■ To do: From the entries below, gather every line containing the string "valor".
========
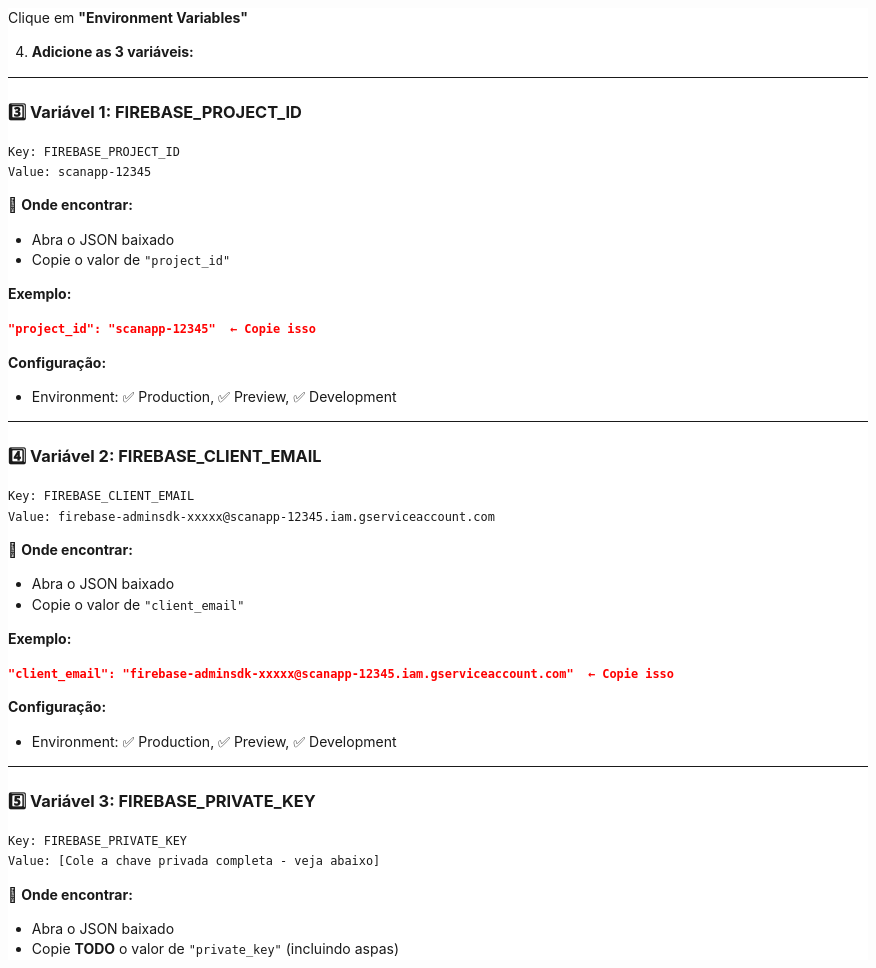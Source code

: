    Clique em **"Environment Variables"**

4. **Adicione as 3 variáveis:**

---

### 3️⃣ **Variável 1: FIREBASE_PROJECT_ID**

```
Key: FIREBASE_PROJECT_ID
Value: scanapp-12345
```

📝 **Onde encontrar:**
- Abra o JSON baixado
- Copie o valor de `"project_id"`

**Exemplo:**
```json
"project_id": "scanapp-12345"  ← Copie isso
```

**Configuração:**
- Environment: ✅ Production, ✅ Preview, ✅ Development

---

### 4️⃣ **Variável 2: FIREBASE_CLIENT_EMAIL**

```
Key: FIREBASE_CLIENT_EMAIL
Value: firebase-adminsdk-xxxxx@scanapp-12345.iam.gserviceaccount.com
```

📝 **Onde encontrar:**
- Abra o JSON baixado
- Copie o valor de `"client_email"`

**Exemplo:**
```json
"client_email": "firebase-adminsdk-xxxxx@scanapp-12345.iam.gserviceaccount.com"  ← Copie isso
```

**Configuração:**
- Environment: ✅ Production, ✅ Preview, ✅ Development

---

### 5️⃣ **Variável 3: FIREBASE_PRIVATE_KEY**

```
Key: FIREBASE_PRIVATE_KEY
Value: [Cole a chave privada completa - veja abaixo]
```

📝 **Onde encontrar:**
- Abra o JSON baixado
- Copie **TODO** o valor de `"private_key"` (incluindo aspas)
========
■ Output for this exercise:
- Copie o valor de `"project_id"`
- Copie o valor de `"client_email"`
- Copie **TODO** o valor de `"private_key"` (incluindo aspas)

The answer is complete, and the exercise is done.